I have $n_1$ red balls in a box $A$. These balls are numbered from $1, \cdots n_1$. Let make a copy version of box $A$, called box $D$ (It means that the box $D$ will contain $n_1$ red balls from $1, \cdots n_1$).
Throw these balls to a box $B$ with loss probability $p$. Now, we change the color of these balls in the box B to green color.
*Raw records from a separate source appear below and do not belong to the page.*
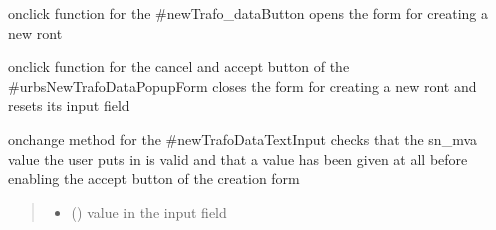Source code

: \documentclass[letterpaper,10pt,english]{sphinxmanual}
\begin{document}

\begin{fulllineitems}
\label{\detokenize{docs_gui/js_api/urbs_editor/transmission_editor:openNewTrafoDataForm}}
\pysigstartsignatures
{}
\pysigstopsignatures
\sphinxAtStartPar
onclick function for the \#newTrafo\_dataButton
opens the form for creating a new ront

\end{fulllineitems}


\begin{fulllineitems}
\label{\detokenize{docs_gui/js_api/urbs_editor/transmission_editor:closeNewTrafoDataForm}}
\pysigstartsignatures
{}
\pysigstopsignatures
\sphinxAtStartPar
onclick function for the cancel and accept button of the \#urbsNewTrafoDataPopupForm
closes the form for creating a new ront and resets its input field

\end{fulllineitems}


\begin{fulllineitems}
\label{\detokenize{docs_gui/js_api/urbs_editor/transmission_editor:trafoDataFormCheckValidInput}}
\pysigstartsignatures
{}
\pysigstopsignatures
\sphinxAtStartPar
onchange method for the \#newTrafoDataTextInput
checks that the sn\_mva value the user puts in is valid and that a value has been given at all before
enabling the accept button of the creation form
\begin{quote}\begin{description}
\begin{itemize}
\item {} 
\sphinxAtStartPar
{} () \textendash{} value in the input field

\end{itemize}

\end{description}\end{quote}

\end{fulllineitems}
\end{document}
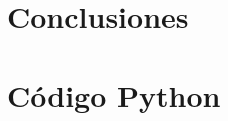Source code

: \documentclass[12pt,a4paper,twoside,openright,titlepage,final]{article}
\begin{document}
\section{Conclusiones}

\newpage

\section{Código Python}

\begin{verbatim}

\end{verbatim}
\end{document}
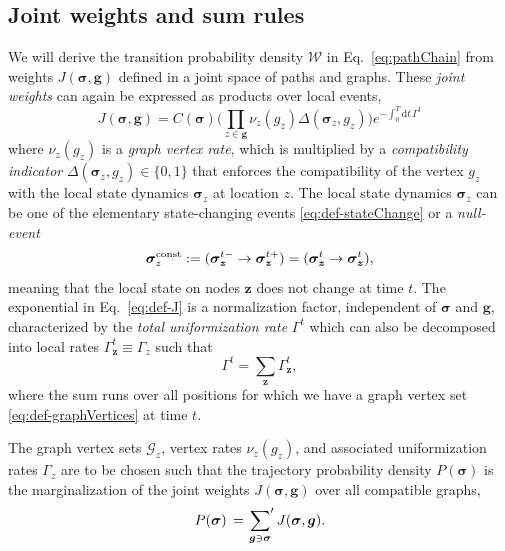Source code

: \documentclass[english,10pt,aps,pra,twocolumn,superscriptaddress,floatfix,fleqn]{revtex4-2}
\newcommand{\ud}{\mathrm{d}}
\newcommand{\mc}[1]{\mathcal{#1}}
\renewcommand{\vec}[1]{{\boldsymbol{#1}}}
\newcommand{\G} {\mc{G}}
\newcommand{\W} {\mc{W}}
\newcommand{\vg}{\vec{g}}
\newcommand{\vs}{\vec{\sigma}}
\newcommand{\vz}{\vec{z}}
\newcommand{\sump}{\sideset{}{'}\sum}
\newcommand{\const}{\textnormal{const}}
\begin{document}
\subsection{Joint weights and sum rules}
We will derive the transition probability density $\W$ in Eq.~\eqref{eq:pathChain} from weights $J(\vs,\vg)$ defined in a joint space of paths and graphs. These \emph{joint weights} can again be expressed as products over local events,
\begin{equation}\label{eq:def-J}
	J(\vs,\vg)=C(\vs) \Big(\prod_{z\in\vg}\nu_z(g_z)\Delta(\vs_z,g_z) \Big)e^{-\int_0^T\ud t\,\Gamma^t}
\end{equation}
where $\nu_z(g_z)$ is a \emph{graph vertex rate}, which is multiplied by a \emph{compatibility indicator} $\Delta(\vs_z, g_z) \in \{0,1\}$ that enforces the compatibility of the vertex $g_z$ with the local state dynamics $\vs_z$ at location $z$. The local state dynamics $\vs_z$ can be one of the elementary state-changing events \eqref{eq:def-stateChange} or a \emph{null-event}
\begin{equation}\label{eq:def-nonEvent}
	\vs_z^{\const}:=(\vs_\vz^{t-}\to\vs_\vz^{t+})=(\vs_\vz^t\to \vs_\vz^t),
\end{equation}
meaning that the local state on nodes $\vz$ does not change at time $t$.
The exponential in Eq.~\eqref{eq:def-J} is a normalization factor, independent of $\vs$ and $\vg$, characterized by the \emph{total uniformization rate} $\Gamma^t$ which can also be decomposed into local rates $\Gamma_\vz^t\equiv \Gamma_z$ such that
\begin{equation}\label{eq:def-Gamma-total}
	\Gamma^t=\sum_\vz \Gamma_\vz^t,
\end{equation}
where the sum runs over all positions for which we have a graph vertex set \eqref{eq:def-graphVertices} at time $t$.

The graph vertex sets $\G_z$, vertex rates $\nu_z(g_z)$, and associated uniformization rates $\Gamma_z$ are to be chosen such that the trajectory probability density $P(\vs)$ is the marginalization of the joint weights $J(\vs,\vg)$ over all compatible graphs,
\begin{equation}\label{eq:Jmargin-g}
	P(\vs) \,= \sump_{\vg\ni\vs} J(\vs,\vg).
\end{equation}
\end{document}

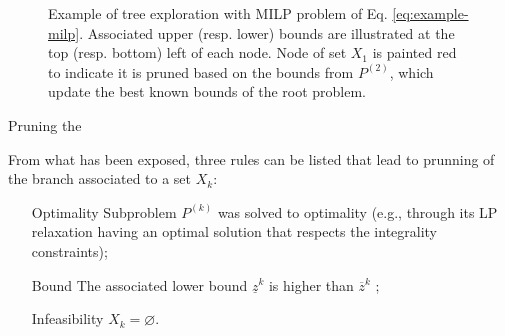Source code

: \begin{figure}[h]
    \centering
    \caption{Example of tree exploration with MILP problem of Eq. \eqref{eq:example-milp}. Associated upper (resp. lower) bounds are illustrated at the top (resp. bottom) left of each node. Node of set $X_1$ is painted red to indicate it is pruned based on the bounds from $P^{(2)}$, which update the best known bounds of the root problem.}
    \label{fig:pruning-example-milp}
\end{figure}

Pruning the 

From what has been exposed, three rules can be listed that lead to prunning of the branch associated to a set $X_k$:
\begin{itemize}
    \item[Optimality] Subproblem $P^{(k)}$ was solved to optimality (e.g., through its LP relaxation having an optimal solution that respects the integrality constraints);
    \item[Bound] The associated lower bound $\underline{z}^{k}$ is higher than $\overline{z}^{k}$ ;
    \item[Infeasibility] $X_k = \varnothing$.
\end{itemize}








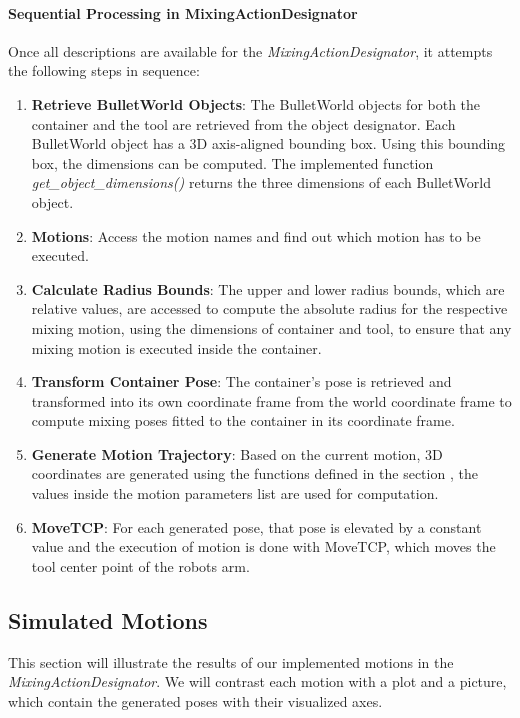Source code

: \paragraph*{Sequential Processing in MixingActionDesignator}
Once all descriptions are available for the \textit{MixingActionDesignator}, it attempts the following steps in sequence:

\begin{enumerate}
    \item \textbf{Retrieve BulletWorld Objects}: The BulletWorld objects for both the container and the tool are retrieved from the object designator. 
    Each BulletWorld object has a 3D axis-aligned bounding box. Using this bounding box, the dimensions can be computed. 
    The implemented function \textit{get\_object\_dimensions()} returns the three dimensions of each BulletWorld object.
    \item \textbf{Motions}: Access the motion names and find out which motion has to be executed.
    \item \textbf{Calculate Radius Bounds}: The upper and lower radius bounds, which are relative values, 
    are accessed to compute the absolute radius for the respective mixing motion, using the dimensions of container and tool, to ensure
    that any mixing motion is executed inside the container.
    \item \textbf{Transform Container Pose}: The container's pose is retrieved and transformed into its own coordinate frame from the world coordinate frame to 
    compute mixing poses fitted to the container in its coordinate frame.
    \item \textbf{Generate Motion Trajectory}: Based on the current motion, 3D coordinates are generated using the functions defined in the section ,
    the values inside the motion parameters list are used for computation.
    \item \textbf{MoveTCP}: For each generated pose, that pose is elevated by a constant value and the execution of motion is done with MoveTCP, which 
    moves the tool center point of the robots arm.
    
\end{enumerate}
\subsection{Simulated Motions}
\label{sec:simulated motions}

This section will illustrate the results of our implemented motions in the \textit{MixingActionDesignator}. 
We will contrast each motion with a plot and a picture, which contain the generated poses with their visualized axes.

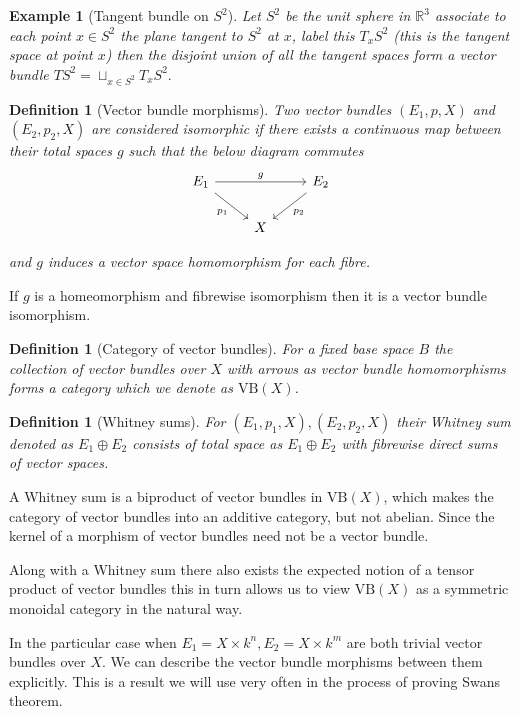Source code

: \documentclass[12pt]{report}
\numberwithin{equation}{section}
\newcommand{\R}{\mathbb{R}}
\newtheorem{definition}[dummy]{Definition}
\newtheorem{example}[dummy]{Example}
\begin{document}
	\begin{example}[Tangent bundle on $S^2$]
		Let $S^2$ be the unit sphere in $\R^3$ associate to each point $x \in S^2$ the plane tangent to $S^2$ at $x$, label this $T_xS^2$ (this is the tangent space at point $x$) then the disjoint union of all the tangent spaces form a vector bundle $T S^2 = \sqcup_{x \in S^2} T_x S^2.$ 
	\end{example}
	\begin{definition}[Vector bundle morphisms]
		Two vector bundles $(E_1,p, X)$ and $(E_2,p_2, X) $ are considered isomorphic if there exists a continuous map between their total spaces $g$ such that the below diagram commutes
		\[\begin{tikzcd}
			{E_1} && {E_2} \\
			& X
			\arrow["{p_1}"', from=1-1, to=2-2]
			\arrow["{p_2}", from=1-3, to=2-2]
			\arrow["g", from=1-1, to=1-3]
		\end{tikzcd}\]
		
		and $g$ induces a vector space homomorphism for each fibre.
	\end{definition}
	If $g$ is a homeomorphism and fibrewise isomorphism then it is a vector bundle isomorphism.
	
	\begin{definition}[Category of vector bundles]
		For a fixed base space $B$ the collection of vector bundles over $X$ with arrows as vector bundle homomorphisms forms a category which we denote as $\mathrm{VB}(X)$.
	\end{definition}
	\begin{definition}[Whitney sums]
		For $(E_1,p_1, X), (E_2,p_2,X)$ their Whitney sum denoted as $E_1 \oplus E_2$ consists of total space as $E_1 \oplus E_2$ with fibrewise direct sums of vector spaces.
	\end{definition}
	A Whitney sum is a biproduct of vector bundles in $\mathrm{VB}(X)$, which makes the category of vector bundles into an additive category, but not abelian. Since the kernel of a morphism of vector bundles need not be a vector bundle. 
	
	Along with a Whitney sum there also exists the expected notion of a tensor product of vector bundles this in turn allows us to view $\mathrm{VB}(X)$ as a symmetric monoidal category in the natural way.
	
	In the particular case when $E_1=X \times k^n, E_2=X \times k^m$ are both trivial vector bundles over $X$. We can describe the vector bundle morphisms between them explicitly. This is a result we will use very often in the process of proving Swans theorem. 
	
\end{document}
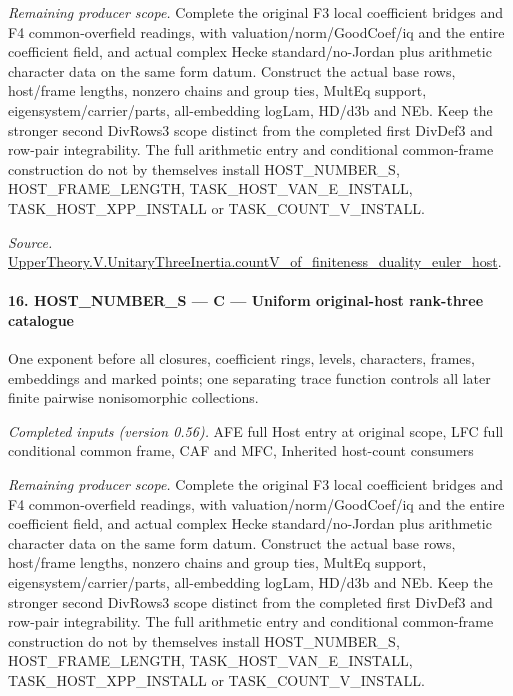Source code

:\documentclass[11pt,a4paper]{article}
\numberwithin{equation}{section}
\theoremstyle{remark}\newtheorem{remark}[theorem]{Remark}
\begin{document}
\emph{Remaining producer scope.} Complete the original F3 local coefficient bridges and F4 common-overfield readings, with valuation/norm/GoodCoef/iq and the entire coefficient field, and actual complex Hecke standard/no-Jordan plus arithmetic character data on the same form datum. Construct the actual base rows, host/frame lengths, nonzero chains and group ties, MultEq support, eigensystem/carrier/parts, all-embedding logLam, HD/d3b and NEb. Keep the stronger second DivRows3 scope distinct from the completed first DivDef3 and row-pair integrability. The full arithmetic entry and conditional common-frame construction do not by themselves install HOST\_\allowbreak NUMBER\_\allowbreak S, HOST\_\allowbreak FRAME\_\allowbreak LENGTH, TASK\_\allowbreak HOST\_\allowbreak VAN\_\allowbreak E\_\allowbreak INSTALL, TASK\_\allowbreak HOST\_\allowbreak XPP\_\allowbreak INSTALL or TASK\_\allowbreak COUNT\_\allowbreak V\_\allowbreak INSTALL.

\emph{Source.} \href{https://github.com/CocoSgt/riemann-hypothesis-lean/blob/7cbf7a0c32fca1badf05931879a37c3f8a2b03b4/src/Development/AutomorphicArithmetic/AutomorphicVarieties/ModularityArgument/ThresholdArguments/DenseThresholdCases/CountVOf.lean#L33-L60}{UpperTheory.V.UnitaryThreeInertia.countV\_\allowbreak of\_\allowbreak finiteness\_\allowbreak duality\_\allowbreak euler\_\allowbreak host}.



\paragraph{16. HOST\_\allowbreak NUMBER\_\allowbreak S — C — Uniform original-host rank-three catalogue}

One exponent before all closures, coefficient rings, levels, characters, frames, embeddings and marked points; one separating trace function controls all later finite pairwise nonisomorphic collections.

\emph{Completed inputs (version 0.56).} AFE full Host entry at original scope, LFC full conditional common frame, CAF and MFC, Inherited host-count consumers

\emph{Remaining producer scope.} Complete the original F3 local coefficient bridges and F4 common-overfield readings, with valuation/norm/GoodCoef/iq and the entire coefficient field, and actual complex Hecke standard/no-Jordan plus arithmetic character data on the same form datum. Construct the actual base rows, host/frame lengths, nonzero chains and group ties, MultEq support, eigensystem/carrier/parts, all-embedding logLam, HD/d3b and NEb. Keep the stronger second DivRows3 scope distinct from the completed first DivDef3 and row-pair integrability. The full arithmetic entry and conditional common-frame construction do not by themselves install HOST\_\allowbreak NUMBER\_\allowbreak S, HOST\_\allowbreak FRAME\_\allowbreak LENGTH, TASK\_\allowbreak HOST\_\allowbreak VAN\_\allowbreak E\_\allowbreak INSTALL, TASK\_\allowbreak HOST\_\allowbreak XPP\_\allowbreak INSTALL or TASK\_\allowbreak COUNT\_\allowbreak V\_\allowbreak INSTALL.
\end{document}
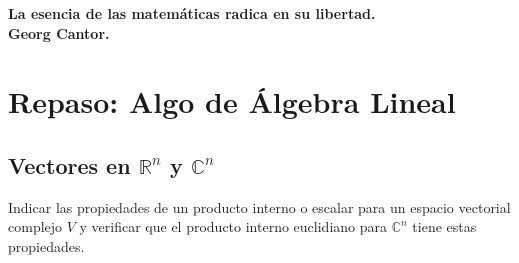 \documentclass[12pt]{book}
\newcommand{\C}{\mathbb{C}}
\newcommand{\R}{\mathbb{R}}
\begin{document}
\begin{center}
    {\small  \bfseries La esencia de las matemáticas radica en su libertad. \\Georg Cantor.}
\end{center}

\chapter{Repaso: Algo de Álgebra Lineal}
\section{Vectores en $\R^n$ y $\C^n$}


\eje Indicar las propiedades de un producto interno o escalar para un espacio vectorial complejo $V$ y verificar que el producto interno euclidiano para $\C^n$ tiene estas propiedades.
\end{document}

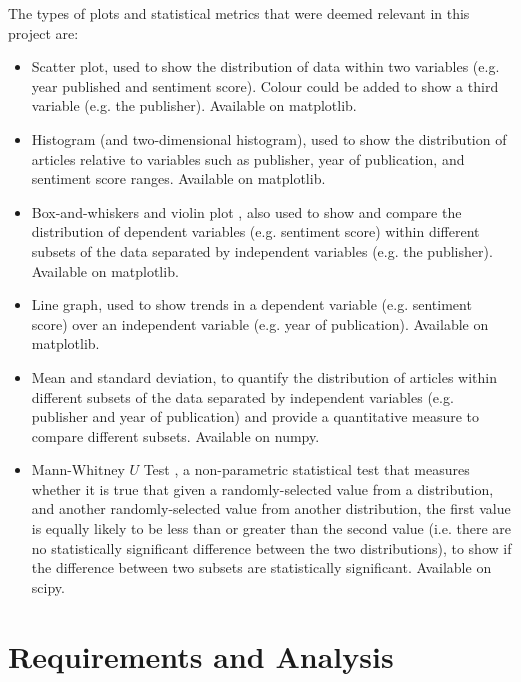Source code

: \documentclass{report}
\begin{document}
The types of plots and statistical metrics that were deemed relevant in this project are:
\begin{itemize}
	\item Scatter plot, used to show the distribution of data within two variables (e.g. year published and sentiment score). 
		Colour could be added to show a third variable (e.g. the publisher).
		Available on matplotlib.
	\item Histogram (and two-dimensional histogram), used to show the distribution of articles relative to variables such as publisher, year of publication, and sentiment score ranges. 
		Available on matplotlib.
	\item Box-and-whiskers \cite{tukey1977exploratory} and violin plot \cite{hintze1998violin}, also used to show and compare the distribution of dependent variables (e.g. sentiment score) within different subsets of the data separated by independent variables (e.g. the publisher).
		Available on matplotlib.
	\item Line graph, used to show trends in a dependent variable (e.g. sentiment score) over an independent variable (e.g. year of publication).
		Available on matplotlib.
	\item Mean and standard deviation, to quantify the distribution of articles within different subsets of the data separated by independent variables (e.g. publisher and year of publication) and provide a quantitative measure to compare different subsets.
		Available on numpy.
	\item Mann-Whitney $U$ Test \cite{mann1947test}, a non-parametric statistical test that measures whether it is true that given a randomly-selected value from a distribution, and another randomly-selected value from another distribution, the first value is equally likely to be less than or greater than the second value (i.e. there are no statistically significant difference between the two distributions), to show if the difference between two subsets are statistically significant.
		Available on scipy.
\end{itemize}

\chapter{Requirements and Analysis} \label{Requirements and Analysis}  %

\end{document}
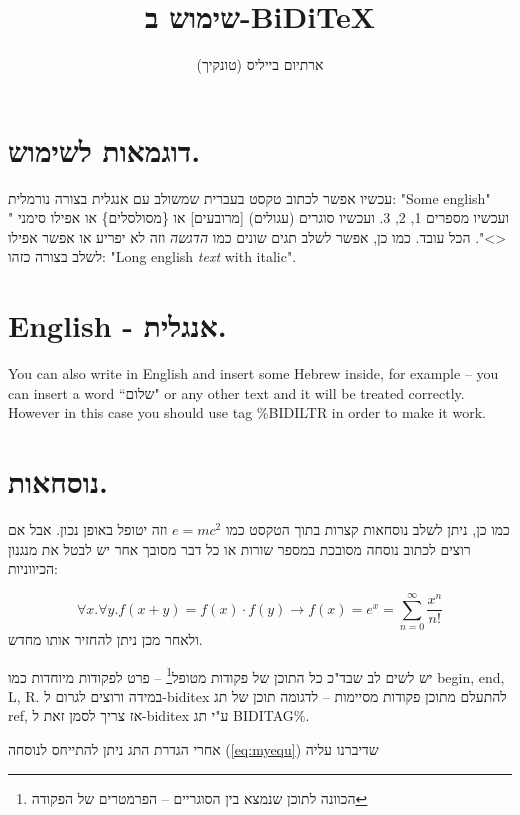 \documentclass{article}
\title{שימוש ב-BiDiTeX}
\author{ארתיום בייליס (טונקיך)}
\begin{document}
\maketitle
\section{דוגמאות לשימוש.}
עכשיו אפשר לכתוב טקסט בעברית שמשולב עם אנגלית בצורה נורמלית: "Some english" ועכשיו מספרים 1, 2, 3. ועכשיו סוגרים (עגולים) [מרובעים] או \{מסולסלים\} או אפילו סימני "<>". הכל עובד. כמו כן, אפשר לשלב תגים שונים כמו \emph{הדגשה} וזה לא יפריע או אפשר אפילו לשלב בצורה כזהו: "Long english \emph{text} with italic".

\unsethebrew
\section{English - אנגלית.}

You can also write in English and insert some Hebrew inside, for example -- you can insert a word ``שלום" or any other text and it will be treated correctly. However in this case you should use tag \%BIDILTR in order to make it work.

\sethebrew
\section{נוסחאות.}
כמו כן, ניתן לשלב נוסחאות קצרות בתוך הטקסט כמו $e=mc^2$ וזה יטופל באופן נכון. אבל אם רוצים לכתוב נוסחה מסובכת במספר שורות או כל דבר מסובך אחר יש לבטל את מנגנון הכיווניות:

\begin{equation} \label{eq:myequ}
\forall{x}.\forall{y}.f(x+y)=f(x) \cdot f(y)  \to 
f(x)=e^x=\sum^{\infty}_{n=0}{\frac{x^n}{n!}}
\end{equation}
ולאחר מכן ניתן להחזיר אותו מחדש.

יש לשים לב שבד"כ כל התוכן של פקודות מטופל\footnote{הכוונה לתוכן שנמצא בין הסוגריים -- הפרמטרים של הפקודה} -- פרט לפקודות מיוחדות כמו begin, end, L, R. במידה ורוצים לגרום ל-biditex להתעלם מתוכן פקודות מסיימות -- לדגומה תוכן של תג ref, אז צריך לסמן זאת ל-biditex ע"י תג BIDITAG\%.



אחרי הגדרת התג ניתן להתייחס לנוסחה (\ref{eq:myequ}) שדיברנו עליה
\end{document}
Throw these balls from box $D$ and $B$ to a box $C$. The loss probability of balls in each box is also $p$. How many balls in box C will have the same number? Thank you so much
The below figure shows a toy example of the question. The balls (4,7) has same number, so the ans. is 2 for the example
The probability that the ball with e.g. number $1$ in box A will reach box B (to get the color green) is $1-p$. On condition that it indeed reaches box B it has a chance of $1-p$ to reach box C (as a green ball). Then the unconditional probability that a green ball with number $1$ will be present in box C is $(1-p)^2$.
The probability that the ball with number $1$ in box D will reach box C (as a red ball) is $1-p$. On base of independence we conclude that the probability that box C will eventually contain a red and a green ball with number $1$ is $(1-p)^3$.
Then we end up with expectation $n_1(1-p)^3$ for the number of pairs of balls in box C that have an equal number.